ASSIGNED TASK:
Gather every line from the entries below that includes "pnpm".

GIVEN DATA:
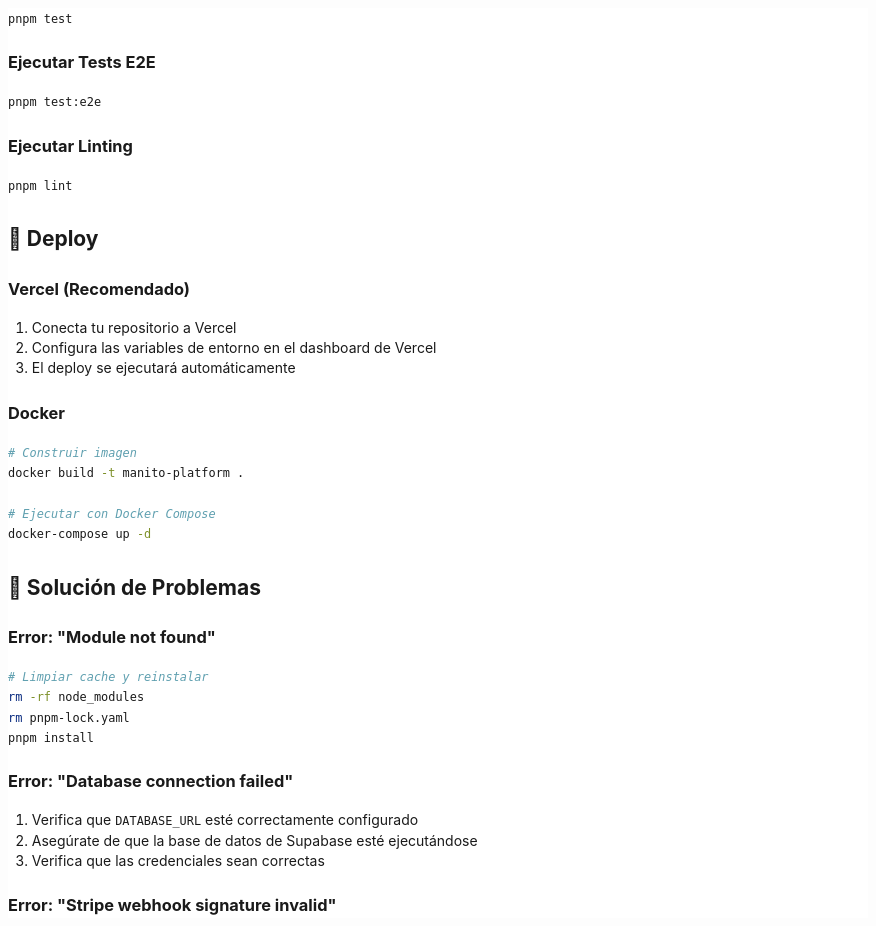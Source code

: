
 ```bash
pnpm test
```

### Ejecutar Tests E2E

```bash
pnpm test:e2e
```

### Ejecutar Linting

```bash
pnpm lint
```

## 🚀 Deploy

### Vercel (Recomendado)

1. Conecta tu repositorio a Vercel
2. Configura las variables de entorno en el dashboard de Vercel
3. El deploy se ejecutará automáticamente

### Docker

```bash
# Construir imagen
docker build -t manito-platform .

# Ejecutar con Docker Compose
docker-compose up -d
```

## 🐛 Solución de Problemas

### Error: "Module not found"

```bash
# Limpiar cache y reinstalar
rm -rf node_modules
rm pnpm-lock.yaml
pnpm install
```

### Error: "Database connection failed"

1. Verifica que `DATABASE_URL` esté correctamente configurado
2. Asegúrate de que la base de datos de Supabase esté ejecutándose
3. Verifica que las credenciales sean correctas

### Error: "Stripe webhook signature invalid"
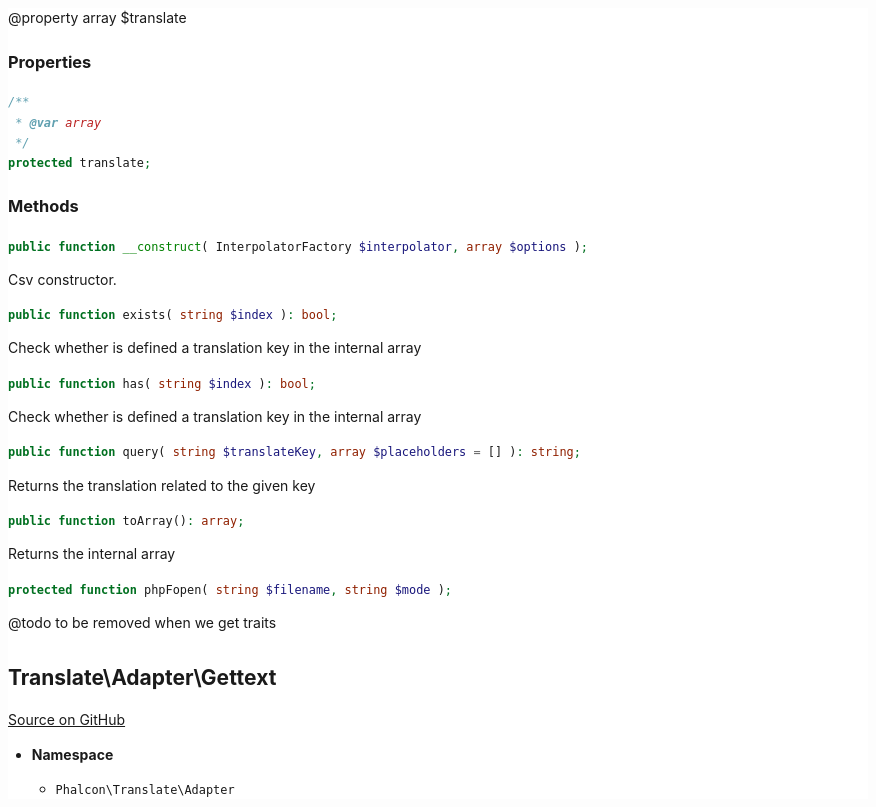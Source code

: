 @property array $translate


### Properties
```php
/**
 * @var array
 */
protected translate;

```

### Methods

```php
public function __construct( InterpolatorFactory $interpolator, array $options );
```
Csv constructor.


```php
public function exists( string $index ): bool;
```
Check whether is defined a translation key in the internal array


```php
public function has( string $index ): bool;
```
Check whether is defined a translation key in the internal array


```php
public function query( string $translateKey, array $placeholders = [] ): string;
```
Returns the translation related to the given key


```php
public function toArray(): array;
```
Returns the internal array


```php
protected function phpFopen( string $filename, string $mode );
```
@todo to be removed when we get traits




## Translate\Adapter\Gettext 

[Source on GitHub](https://github.com/phalcon/cphalcon/blob/5.0.x/phalcon/Translate/Adapter/Gettext.zep)


-   __Namespace__

    - `Phalcon\Translate\Adapter`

RESPONSE BOX:
pnpm test
pnpm test:e2e
pnpm lint
rm pnpm-lock.yaml
pnpm install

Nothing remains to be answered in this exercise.